Preventing carbon monoxide poisoning in the home

Carbon monoxide (CO) is a colorless, odorless, tasteless, and deadly gas. When exposed to CO, it restrains your blood’s capacity to carry oxygen throughout the body, actually suffocating your tissues and organs. CO can escape into your home’s air through a faulty furnace, wood-burning stove, range, water heater, fireplace, or any device that burns combustible fuel. CO poisonings from fuel-burning appliances kill at least 200 people a year and send more than 5,000 people to hospital emergency rooms. Carbon monoxide poisoning symptoms can often be confused with flu symptoms but become much more serious. Symptoms include headache, fatigue, nausea, dizziness, irregular breathing, mental confusion, unconsciousness, and ultimately – death. The key to protecting yourself and your family is prevention and the use of a quality carbon monoxide detector. Though everyone is susceptible, medical experts believe that small children, pregnant women, unborn babies, senior citizens, and people with heart or respiratory problems are more vulnerable. To avoid CO poisoning in your home, heed the following suggestions:

  • Every time a fuel appliance is activated, CO is produced. Keep fresh air circulating in your home; open a vent or a window to eliminate toxic fumes. Fuel-combustion appliances should be vented directly outdoors.
  • The Consumer Product Safety Commission recommends installing at least one carbon monoxide detector with an audible warning alarm. Choose Underwriters Laboratories (UL) listed detector that sounds an audible warning. Look for the UL logo on the package.
  • Install your CO detector at least 15 feet away from a furnace or gas appliance. Avoid installing detectors close to a fan, or other fresh or turbulent air sources as this may deter the unit from taking accurate readings. If you only have one detector, it should be installed in the hallway near the sleeping area so it will awaken you if the alarm goes off while you are sleeping. Additional alarms on each level of your house can provide extra protection.
  • Maintain CO detectors on a regularly basis. Keep it clean and free of grease, soot, and debris – clean it with a slightly damp cloth (no chemical cleansers) or vacuum it. It’s best to test your alarms regularly as well.
  • Have your heating system checked each fall before cold weather arrives to make sure it’s operating efficiently and all the vents, pipes, flues, and chimneys are unclogged and tight.

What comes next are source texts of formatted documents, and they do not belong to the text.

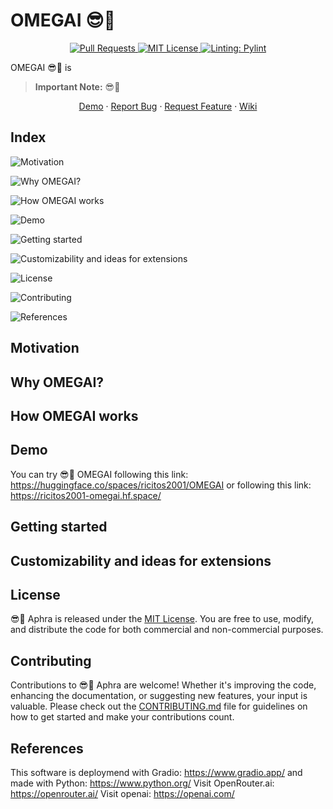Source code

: # OMEGAI 😎💬

<p align="center">
  <a href="https://github.com/ricitos2001/OMEGAI/pulls">
    <img src="https://img.shields.io/badge/PRs-welcome-brightgreen.svg?longCache=true" alt="Pull Requests">
  </a>
  <a href="LICENSE">
      <img src="https://img.shields.io/badge/License-MIT-yellow.svg?longCache=true" alt="MIT License">
    </a>
    <a href="https://github.com/pylint-dev/pylint">
      <img src="https://img.shields.io/badge/linting-pylint-yellowgreen?longCache=true" alt="Linting: Pylint">
    </a>
</p>

OMEGAI 😎💬 is

> **Important Note:** 😎💬

<p align="center">
    <a href="https://huggingface.co/spaces/ricitos2001/OMEGAI">Demo</a>
    ·
    <a href="https://github.com/ricitos2001/OMEGAI/issues/new?assignees=&labels=bug&projects=&template=bug_report.md&title=%5BBUG%5D">Report Bug</a>
    ·
    <a href="https://github.com/ricitos2001/OMEGAI/issues/new?assignees=&labels=enhancement&projects=&template=feature_request.md&title=%5BREQUEST%5D">Request Feature</a>
    ·
    <a href="https://github.com/ricitos2001/OMEGAI/wiki">Wiki</a>
</p>

## Index
![Motivation](#motivation)

![Why OMEGAI?](#why-omegai)

![How OMEGAI works](#how-omegai-works)

![Demo](#demo)

![Getting started](#getting-started)

![Customizability and ideas for extensions](#customizability-and-ideas-for-extensions)

![License](#license)

![Contributing](#contributing)

![References](#references)

## Motivation


## Why OMEGAI?


## How OMEGAI works


## Demo
You can try 😎💬 OMEGAI following this link: https://huggingface.co/spaces/ricitos2001/OMEGAI
or following this link: https://ricitos2001-omegai.hf.space/


## Getting started


## Customizability and ideas for extensions


## License
😎💬 Aphra is released under the [MIT License](./LICENSE). You are free to use, modify, and distribute the code for both commercial and non-commercial purposes.

## Contributing
Contributions to 😎💬 Aphra are welcome! Whether it's improving the code, enhancing the documentation, or suggesting new features, your input is valuable. Please check out the [CONTRIBUTING.md](./CONTRIBUTE.md) file for guidelines on how to get started and make your contributions count.

## References
This software is deploymend with Gradio: https://www.gradio.app/ and made with Python: https://www.python.org/
Visit OpenRouter.ai: https://openrouter.ai/
Visit openai: https://openai.com/
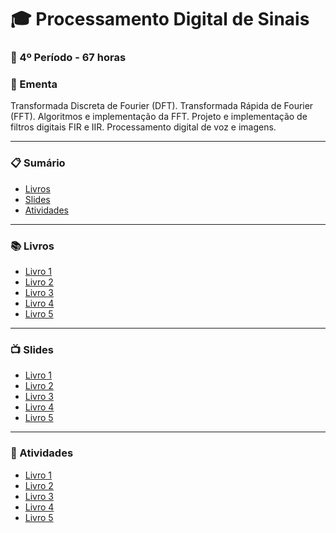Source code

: 
# :mortar_board: Processamento Digital de Sinais
### :date: 4º Período - 67 horas

### :scroll: Ementa

Transformada Discreta de Fourier (DFT). Transformada Rápida de Fourier (FFT). Algoritmos e implementação da FFT. Projeto e implementação de filtros digitais FIR e IIR. Processamento digital de voz e imagens.

---

### :clipboard: Sumário

- [Livros](#books-livros)
- [Slides](#tv-slides)
- [Atividades](#pencil-atividades)

---

### :books: Livros

- [Livro 1]()
- [Livro 2]()
- [Livro 3]()
- [Livro 4]()
- [Livro 5]()

---

### :tv: Slides

- [Livro 1]()
- [Livro 2]()
- [Livro 3]()
- [Livro 4]()
- [Livro 5]()

---

### :pencil: Atividades

- [Livro 1]()
- [Livro 2]()
- [Livro 3]()
- [Livro 4]()
- [Livro 5]()

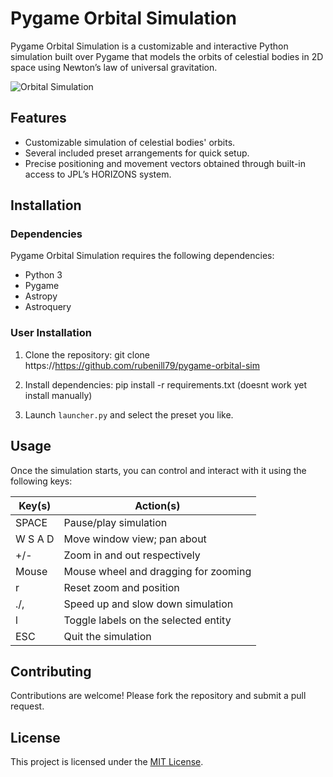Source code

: # Pygame Orbital Simulation

Pygame Orbital Simulation is a customizable and interactive Python simulation built over Pygame that models the orbits of celestial bodies in 2D space using Newton’s law of universal gravitation.

![Orbital Simulation](link_to_image)

## Features

- Customizable simulation of celestial bodies' orbits.
- Several included preset arrangements for quick setup.
- Precise positioning and movement vectors obtained through built-in access to JPL’s HORIZONS system.

## Installation

### Dependencies

Pygame Orbital Simulation requires the following dependencies:

- Python 3
- Pygame
- Astropy
- Astroquery

### User Installation

1. Clone the repository:
git clone https://https://github.com/rubenill79/pygame-orbital-sim

2. Install dependencies:
pip install -r requirements.txt (doesnt work yet install manually)

3. Launch `launcher.py` and select the preset you like.

## Usage

Once the simulation starts, you can control and interact with it using the following keys:

| Key(s) | Action(s)                            |
|--------|--------------------------------------|
| SPACE  | Pause/play simulation                |
| W S A D| Move window view; pan about          |
| +/-    | Zoom in and out respectively         |
| Mouse  | Mouse wheel and dragging for zooming |
| r      | Reset zoom and position              |
| ./,    | Speed up and slow down simulation   |
| l      | Toggle labels on the selected entity|
| ESC    | Quit the simulation                  |

## Contributing

Contributions are welcome! Please fork the repository and submit a pull request.

## License

This project is licensed under the [MIT License](link_to_license).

Have your stoves, fireplaces, and water heater checked as well.
  • Don’t close your fireplace damper until you’re certain the fire is out. If smoke enters the room, your chimney may be causing a reverse flow. Open a window. Have all chimney cleaned, inspected and serviced annually.
  • Never run your car engine in an enclosed area – open the garage door before starting the car.
  • Replace smoke alarms every ten years – they accumulate significant levels of dust, dirt, and debris. Since a smoke alarm works 24 hours a day, seven days a week, its life span is about ten years.
  • Make sure the burner flames on your furnace burn blue, not yellow-orange, and never use your gas or oven for heating.
  • Never use grills or hibachis inside your home.
  • Never operate gas-burning appliances in a closed room.